New technologies revolutionized business and began developing government-backed monopolies like Rockefeller's Standard Oil and Carnegie Steel Company. Rockefeller, by embracing a wilding policy of strict efficiency, forced mergers, buyouts and take-overs, and by ruthlessly crushing weaker competitors, soon dominated the American oil-refining industry. Carnegie's strong ties with government helped keep the unions weak and wilding strong. On June 29, 1892, workers belonging to the Amalgamated Association of Iron and Steel Workers went on strike against the Carnegie Steel Company at Homestead, Pa. to protest a proposed wage cut.

Determined to break the union, the company's general manager, Henry C. Frick, hired 300 Pinkerton detectives to protect the plant against the strikebreakers. After an armed battle between the workers and the detectives on July 6, in which several men were killed and wounded, Carnegie had the Governor of Pennsylvania call out the state militia to put down the strike. The plant reopened with non-union workers on the job and the strike was broken. For those who worked in Carnegie's mills and in the nation's factories, sweatshops and coalmines, there was a widespread feeling of unrest, dissatisfaction and threatening revolution ((Kerr, 1990). Violent strikes and riots wracked the nation as workers fought back against seemingly unstoppable industrial wilding.

As America moved from the "Gilded Age" to the current "Age of Imperialism", the US industrial/media complex became inseparable from politics. Entering the 20th century with an aggressive policy of expansionism the US military also became a self-serving cog of the industrial wilding machine, expanding American capitalism and wilding around the globe. By the end of World War 11 the transformation of America was complete and the republic was dead. In its place stood the massive US military/industrial/political/media empire of today, controlled not by any government but by the modern day power elite (Vidal, 2002).

Over the years, the power elite have effectively interwoven economic wilding and political wilding into the very fabric of American life. As the entire world can see, the USA is a massive military/industrial complex that wants little less than world domination (Vidal, 2002).
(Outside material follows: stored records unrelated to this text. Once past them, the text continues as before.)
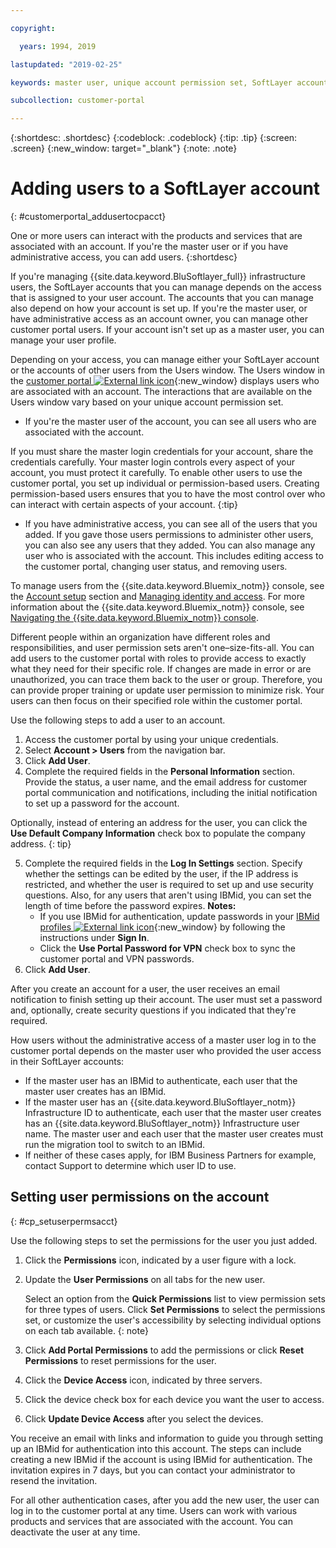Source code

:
 ```yaml
---

copyright:

  years: 1994, 2019

lastupdated: "2019-02-25"

keywords: master user, unique account permission set, SoftLayer account, account permissions 

subcollection: customer-portal

---
```


{:shortdesc: .shortdesc}
{:codeblock: .codeblock}
{:tip: .tip}
{:screen: .screen}
{:new_window: target="_blank"}
{:note: .note}


# Adding users to a SoftLayer account
{: #customerportal_addusertocpacct}

One or more users can interact with the products and services that are associated with an account. If you're the master user or if you have administrative access, you can add users.
{:shortdesc}

If you're managing {{site.data.keyword.BluSoftlayer_full}} infrastructure users, the SoftLayer accounts that you can manage depends on the access that is assigned to your user account. The accounts that you can manage also depend on how your account is set up. If you're the master user, or have administrative access as an account owner, you can manage other customer portal users. If your account isn't set up as a master user, you can manage your user profile.

Depending on your access, you can manage either your SoftLayer account or the accounts of other users from the Users window. The Users window in the [customer portal ![External link icon](../icons/launch-glyph.svg)](https://control.softlayer.com/){:new_window} displays users who are associated with an account. The interactions that are available on the Users window vary based on your unique account permission set.
  * If you're the master user of the account, you can see all users who are associated with the account.

  If you must share the master login credentials for your account, share the credentials carefully. Your master login controls every aspect of your account, you must protect it carefully. To enable other users to use the customer portal, you set up individual or permission-based users. Creating permission-based users ensures that you to have the most control over who can interact with certain aspects of your account.
{:tip}

  * If you have administrative access, you can see all of the users that you added. If you gave those users permissions to administer other users, you can also see any users that they added. You can also manage any user who is associated with the account. This includes editing access to the customer portal, changing user status, and removing users.

To manage users from the {{site.data.keyword.Bluemix_notm}} console, see the [Account setup](/docs/account?topic=account-signup#signup) section and [Managing identity and access](/docs/iam?topic=iam-getstarted#getstarted). For more information about the {{site.data.keyword.Bluemix_notm}} console, see [Navigating the {{site.data.keyword.Bluemix_notm}} console](/docs/overview?topic=overview-ui#ui).

Different people within an organization have different roles and responsibilities, and user permission sets aren't one–size-fits-all. You can add users to the customer portal with roles to provide access to exactly what they need for their specific role. If changes are made in error or are unauthorized, you can trace them back to the user or group. Therefore, you can provide proper training or update user permission to minimize risk. Your users can then focus on their specified role within the customer portal.

Use the following steps to add a user to an account.

1. Access the customer portal by using your unique credentials.
2. Select **Account > Users** from the navigation bar.
3. Click **Add User**.
4. Complete the required fields in the **Personal Information** section. Provide the status, a user name, and the email address for customer portal communication and notifications, including the initial notification to set up a password for the account.

  Optionally, instead of entering an address for the user, you can click the **Use Default Company Information** check box to populate the company address.
  {: tip}

5. Complete the required fields in the **Log In Settings** section. Specify whether the settings can be edited by the user, if the IP address is restricted, and whether the user is required to set up and use security questions. Also, for any users that aren't using IBMid, you can set the length of time before the password expires.
    **Notes:**
    * If you use IBMid for authentication, update passwords in your [IBMid profiles ![External link icon](../icons/launch-glyph.svg)](https://www.ibm.com/account/profile){:new_window} by following the instructions under **Sign In**.
    * Click the **Use Portal Password for VPN** check box to sync the customer portal and VPN passwords.
6. Click **Add User**.

After you create an account for a user, the user receives an email notification to finish setting up their account. The user must set a password and, optionally, create security questions if you indicated that they're required.

How users without the administrative access of a master user log in to the customer portal depends on the master user who provided the user access in their SoftLayer accounts:
  * If the master user has an IBMid to authenticate, each user that the master user creates has an IBMid.
  * If the master user has an {{site.data.keyword.BluSoftlayer_notm}} Infrastructure ID to authenticate, each user that the master user creates has an {{site.data.keyword.BluSoftlayer_notm}} Infrastructure user name. The master user and each user that the master user creates must run the migration tool to switch to an IBMid.
  * If neither of these cases apply, for IBM Business Partners for example, contact Support to determine which user ID to use.

## Setting user permissions on the account
{: #cp_setuserpermsacct}

Use the following steps to set the permissions for the user you just added.

1. Click the **Permissions** icon, indicated by a user figure with a lock.
2. Update the **User Permissions** on all tabs for the new user.

    Select an option from the **Quick Permissions** list to view permission sets for three types of users. Click **Set             Permissions** to select the permissions set, or customize the user's accessibility by selecting individual options on each     tab available.
    {: note}
    
3. Click **Add Portal Permissions** to add the permissions or click **Reset Permissions** to reset permissions for the user.
4. Click the **Device Access** icon, indicated by three servers.
5. Click the device check box for each device you want the user to access.
6. Click **Update Device Access** after you select the devices.

You receive an email with links and information to guide you through setting up an IBMid for authentication into this account. The steps can include creating a new IBMid if the account is using IBMid for authentication. The invitation expires in 7 days, but you can contact your administrator to resend the invitation.

For all other authentication cases, after you add the new user, the user can log in to the customer portal at any time. Users can work with various products and services that are associated with the account. You can deactivate the user at any time.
Supported by their religious institutions, and an "I'm gonna get mine now" warrior culture, the US war machine constantly marches across the globe, stepping on whomever it pleases, to "protect its investments" and to "fight against evil". However, in reality, the America corporate empire is but lining its greedy, collective pockets with outrageous profits "at the expense of others", devastating much of the world's economy and many of the world's peoples through continuous industrial wilding (Derber, 2002).


 


Bibliography

Brody, David; Dumenil, Lynn; Heneretta, James, 2002, America: A Concise History, Volume 1, Bedford/St. Martin's, New York, New York.

Derber, Charles, 2002, The Wilding of America, Worth Publishers, New York, New York.

Kerr, Charles, 1990, Mother Jones, Charles H. Kerr Publishing Company, Chicago, Illinois.

Vidal, Gore, 2002, Perpetual War for Perpetual Peace, Thunder's Mouth Press, New York, New York.